§ HOW TO COMPLETE THIS TASK: Pull out every line below that contains the word "begin".

§ TASK INPUTS:
· · ·

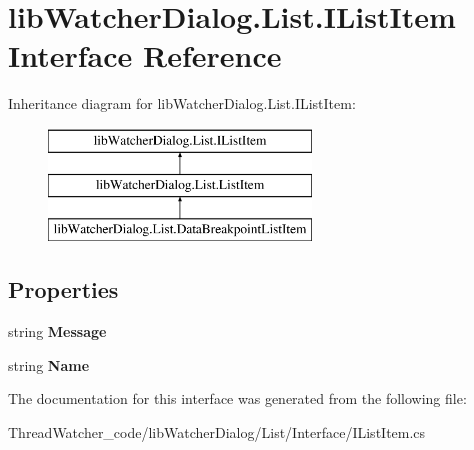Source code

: \hypertarget{interfacelib_watcher_dialog_1_1_list_1_1_i_list_item}{\section{lib\+Watcher\+Dialog.\+List.\+I\+List\+Item Interface Reference}
\label{interfacelib_watcher_dialog_1_1_list_1_1_i_list_item}
}
Inheritance diagram for lib\+Watcher\+Dialog.\+List.\+I\+List\+Item\+:\begin{figure}[H]
\begin{center}
\leavevmode
\includegraphics[height=3.000000cm]{interfacelib_watcher_dialog_1_1_list_1_1_i_list_item}
\end{center}
\end{figure}
\subsection*{Properties}
\begin{DoxyCompactItemize}
\item 
\hypertarget{interfacelib_watcher_dialog_1_1_list_1_1_i_list_item_a38d01c6fe13ad4e2a0778a48c809f1de}{string {\bfseries Message}}\label{interfacelib_watcher_dialog_1_1_list_1_1_i_list_item_a38d01c6fe13ad4e2a0778a48c809f1de}

\item 
\hypertarget{interfacelib_watcher_dialog_1_1_list_1_1_i_list_item_a9680d4d95be9313703620516caac3323}{string {\bfseries Name}}\label{interfacelib_watcher_dialog_1_1_list_1_1_i_list_item_a9680d4d95be9313703620516caac3323}

\end{DoxyCompactItemize}


The documentation for this interface was generated from the following file\+:\begin{DoxyCompactItemize}
\item 
Thread\+Watcher\+\_\+code/lib\+Watcher\+Dialog/\+List/\+Interface/I\+List\+Item.\+cs\end{DoxyCompactItemize}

· · ·

§ ANSWER FOR THIS EXERCISE:
Inheritance diagram for lib\+Watcher\+Dialog.\+List.\+I\+List\+Item\+:\begin{figure}[H]
\begin{center}
\begin{DoxyCompactItemize}
The documentation for this interface was generated from the following file\+:\begin{DoxyCompactItemize}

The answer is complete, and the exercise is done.